From my home here in Akasia, Pretoria, the evening sun paints the sky in hues of gold and crimson, casting long shadows over a city both vibrant and weary. The hum of generators, a constant companion in our era of load-shedding, mixes with the distant sounds of traffic and township gospel music. Here, at the southern edge of our capital, I look upon a nation in a state of profound and restless becoming.

Our beloved South Africa is a tapestry being rewoven in real-time. Recent studies tell us we are one of the few nations on earth where religious fervour is actually increasing . A stunning 85.3% of us identify as Christian . Yet, this statistic is a chorus of dissonant voices. Drive down any street and you’ll see it: the grand cathedrals of colonial legacy now share spiritual space with vibrant, store-front “miracle centres” and indigenous African churches worshipping under the open sky . The Methodists and Anglicans are declining, while the Zion Christian Church (ZCC) and neo-Pentecostal movements proclaiming prosperity swell in number . Our 2024 elections birthed a fragile government of national unity, a testament to our fragmented political soul . Unemployment chokes potential, crime tests our resilience, and yet, amidst it all, we are building “smart cities” like Menlyn Maine right here in Pretoria, dreaming of a digital, sustainable future .

In such a landscape, the soul of a believer is pulled in a thousand directions.

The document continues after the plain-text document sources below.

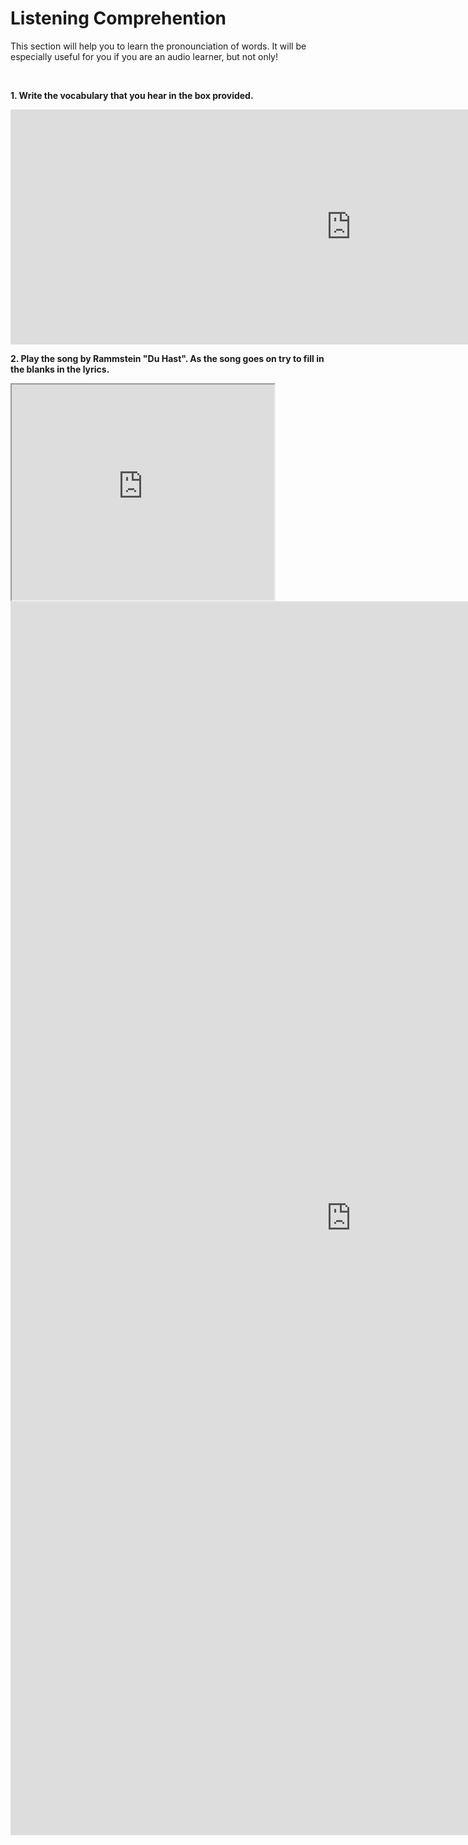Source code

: 
<h1>Listening Comprehention</h1>

<p>This section will help you to learn the pronounciation of words. It will be especially useful for you if you are an audio learner, but not only!</p>

<br>

<p><b>1. Write the vocabulary that you hear in the box provided.</b></p>

<iframe src="https://h5p.org/h5p/embed/1061799" width="1090" height="376" frameborder="0" allowfullscreen="allowfullscreen" allow="geolocation *; microphone *; camera *; midi *; encrypted-media *"></iframe><script src="https://h5p.org/sites/all/modules/h5p/library/js/h5p-resizer.js" charset="UTF-8"></script>

<br>

<p><b>2. Play the song by Rammstein "Du Hast". As the song goes on try to fill in the blanks in the lyrics.</b></p>
  
<iframe width="420" height="345" src="https://www.youtube.com/embed/W3q8Od5qJio">
</iframe>


<iframe src="https://h5p.org/h5p/embed/1078710" width="1090" height="1974" frameborder="0" allowfullscreen="allowfullscreen" allow="geolocation *; microphone *; camera *; midi *; encrypted-media *"></iframe><script src="https://h5p.org/sites/all/modules/h5p/library/js/h5p-resizer.js" charset="UTF-8"></script>
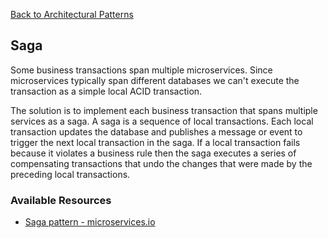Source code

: [Back to Architectural Patterns](08-architectural-patterns.md)
## Saga 
Some business transactions span multiple microservices. Since microservices typically span different databases we can't execute the transaction as a simple local ACID transaction.

The solution is to implement each business transaction that spans multiple services as a saga. A saga is a sequence of local transactions. Each local transaction updates the database and publishes a message or event to trigger the next local transaction in the saga. If a local transaction fails because it violates a business rule then the saga executes a series of compensating transactions that undo the changes that were made by the preceding local transactions.
### Available Resources
- [Saga pattern - microservices.io](https://microservices.io/patterns/data/saga.html)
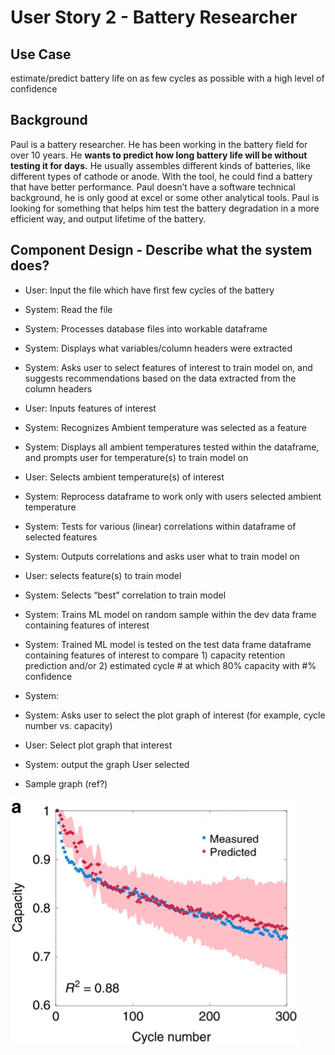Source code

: # User Story 2 - Battery Researcher
## Use Case
estimate/predict battery life on as few cycles as possible with a high level of confidence 

## Background
Paul is a battery researcher. He has been working in the battery field for over 10 years. He __wants to predict how long battery life will be without testing it for days.__ He usually assembles different kinds of batteries, like different types of cathode or anode. With the tool, he could find a battery that have better performance. Paul doesn’t have a software technical background, he is only good at excel or some other analytical tools. Paul is looking for something that helps him test the battery degradation in a more efficient way, and output lifetime of the battery.


## Component Design - Describe what the system does?
- User: Input the file which have first few cycles of the battery
- System: Read the file
- System: Processes database files into workable dataframe
- System: Displays what variables/column headers were extracted
- System: Asks user to select features of interest to train model on, and suggests recommendations based on the data extracted from the column headers 
- User: Inputs features of interest
- System: Recognizes Ambient temperature was selected as a feature
- System: Displays all ambient temperatures tested within the dataframe, and prompts user for temperature(s) to train model on
- User: Selects ambient temperature(s) of interest
- System: Reprocess dataframe to work only with users selected ambient temperature
- System: Tests for various (linear) correlations within dataframe of selected features
- System: Outputs correlations and asks user what to train model on 
- User: selects feature(s) to train model
- System: Selects “best” correlation to train model
- System: Trains ML model on random sample within the dev data frame containing features of interest
- System: Trained ML model is tested on the test data frame dataframe containing features of interest to compare 1) capacity retention prediction and/or 2) estimated cycle # at which 80% capacity with #% confidence
- System: 
- System: Asks user to select the plot graph of interest (for example, cycle number vs. capacity)
- User: Select plot graph that interest
- System: output the graph User selected

- Sample graph (ref?) 

![Sample graph](../images/capacity_vs_cycle.png)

We are offered a smorgasbord of spiritualities. One promises that your faith is a transaction for divine wealth. Another offers a culturally liberated worship that seamlessly blends Christianity with ancestral veneration . A third presents a faith neutered into a social club, devoid of any power to confront or transform. In this cacophony, the timeless, liberating truth of grace alone—the very heart of the gospel you have articulated—is often the first casualty. It is diluted, bartered, and buried under the weight of new laws and old anxieties.

My friends, we must sound a prophetic alarm. The battle for the soul of South African Christianity is not a polite theological debate; it is a war for the very definition of God’s love and human worth. And in this war, we must be clear about the ground on which we stand.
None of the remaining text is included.